= Geddam Srinivas Naidu =

Indian politician

Geddam Srinivas Naidu (born 1969) is an Indian politician from Andhra Pradesh. He is an MLA of YSR Congress Party from Nidadavolu Assembly constituency in West Godavari district. Representing YSRCP, he lost the Nidadavolu seat in the 2024 Assembly election.

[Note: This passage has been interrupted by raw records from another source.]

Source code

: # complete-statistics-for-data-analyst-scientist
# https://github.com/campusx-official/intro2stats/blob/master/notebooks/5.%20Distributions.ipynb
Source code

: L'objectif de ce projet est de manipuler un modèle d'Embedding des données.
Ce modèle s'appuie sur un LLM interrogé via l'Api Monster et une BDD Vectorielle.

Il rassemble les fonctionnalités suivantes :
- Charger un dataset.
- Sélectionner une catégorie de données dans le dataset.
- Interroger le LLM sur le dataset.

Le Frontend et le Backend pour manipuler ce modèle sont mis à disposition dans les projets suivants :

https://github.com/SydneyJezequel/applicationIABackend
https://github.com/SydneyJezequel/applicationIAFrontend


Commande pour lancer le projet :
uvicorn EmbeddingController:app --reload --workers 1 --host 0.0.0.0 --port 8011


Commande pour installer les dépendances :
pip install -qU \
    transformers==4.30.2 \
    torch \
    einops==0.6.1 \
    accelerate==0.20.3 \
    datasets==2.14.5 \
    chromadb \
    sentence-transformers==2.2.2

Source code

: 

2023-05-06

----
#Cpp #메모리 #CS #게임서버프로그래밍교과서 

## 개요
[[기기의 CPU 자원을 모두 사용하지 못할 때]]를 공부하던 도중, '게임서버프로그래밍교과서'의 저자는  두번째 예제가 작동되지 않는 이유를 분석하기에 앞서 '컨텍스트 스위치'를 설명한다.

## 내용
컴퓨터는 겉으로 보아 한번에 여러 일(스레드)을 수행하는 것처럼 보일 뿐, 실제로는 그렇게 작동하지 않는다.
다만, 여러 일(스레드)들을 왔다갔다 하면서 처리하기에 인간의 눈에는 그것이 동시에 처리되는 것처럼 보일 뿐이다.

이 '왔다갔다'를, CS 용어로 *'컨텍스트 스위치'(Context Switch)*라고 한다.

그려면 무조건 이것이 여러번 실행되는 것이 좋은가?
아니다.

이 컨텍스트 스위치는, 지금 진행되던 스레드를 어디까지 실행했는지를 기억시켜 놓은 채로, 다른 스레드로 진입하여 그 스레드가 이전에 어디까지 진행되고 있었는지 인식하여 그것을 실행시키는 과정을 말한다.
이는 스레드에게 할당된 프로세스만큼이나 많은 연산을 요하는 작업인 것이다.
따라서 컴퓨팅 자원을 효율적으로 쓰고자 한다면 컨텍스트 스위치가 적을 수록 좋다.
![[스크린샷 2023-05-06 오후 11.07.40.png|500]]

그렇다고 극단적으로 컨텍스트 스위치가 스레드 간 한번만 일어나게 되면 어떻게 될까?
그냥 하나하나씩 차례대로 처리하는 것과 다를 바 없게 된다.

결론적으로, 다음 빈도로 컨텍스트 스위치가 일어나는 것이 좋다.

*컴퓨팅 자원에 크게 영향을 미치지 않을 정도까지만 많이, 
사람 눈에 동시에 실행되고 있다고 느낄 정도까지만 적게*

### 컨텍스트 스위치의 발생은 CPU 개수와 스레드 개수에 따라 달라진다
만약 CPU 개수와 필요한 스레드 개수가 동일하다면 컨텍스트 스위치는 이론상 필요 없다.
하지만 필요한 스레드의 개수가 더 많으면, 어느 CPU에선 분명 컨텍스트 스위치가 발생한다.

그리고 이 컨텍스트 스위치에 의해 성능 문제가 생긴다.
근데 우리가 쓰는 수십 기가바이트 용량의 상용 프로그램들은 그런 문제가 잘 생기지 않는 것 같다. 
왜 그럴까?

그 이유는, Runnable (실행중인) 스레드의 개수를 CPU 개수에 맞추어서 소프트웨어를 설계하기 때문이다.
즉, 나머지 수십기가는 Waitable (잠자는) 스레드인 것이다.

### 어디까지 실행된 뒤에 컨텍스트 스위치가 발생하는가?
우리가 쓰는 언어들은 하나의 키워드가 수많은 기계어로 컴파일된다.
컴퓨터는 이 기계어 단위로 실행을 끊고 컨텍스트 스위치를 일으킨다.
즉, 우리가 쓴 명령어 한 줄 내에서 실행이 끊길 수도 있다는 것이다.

== Early life and education ==
Naidu is from Nidadavolu and his father's name is Suryachandra Rao. He graduated from the National Institute of Engineering, University of Mysore. Later, he completed his Master of Business Administration at Marshall University, in the United States in 1992. He runs his own business.

== Career ==
Naidu started his political career with the Indian National Congress in 2009. He contested the Nidadavolu seat in the 2009 Andhra Pradesh Legislative Assembly election on Congress ticket but lost to Burugupalli Sesharao of the Telugu Desam Party by a margin of 57,66 votes. Later he shifted to YSRCP, and won from Nidadavolu Assembly constituency in the 2019 Andhra Pradesh Legislative Assembly election representing YSR Congress Party. He polled 81,001 votes and defeated his nearest rival Burugupalli Sesharao of Telugu Desam Party by a margin of 21,688 votes. He lost the 2024 Andhra Pradesh Legislative Assembly election to JSP candidate Kandula Durgesh who polled 102,699 votes. Naidu could only poll 69,395 votes and lost by a margin of 33,304 votes.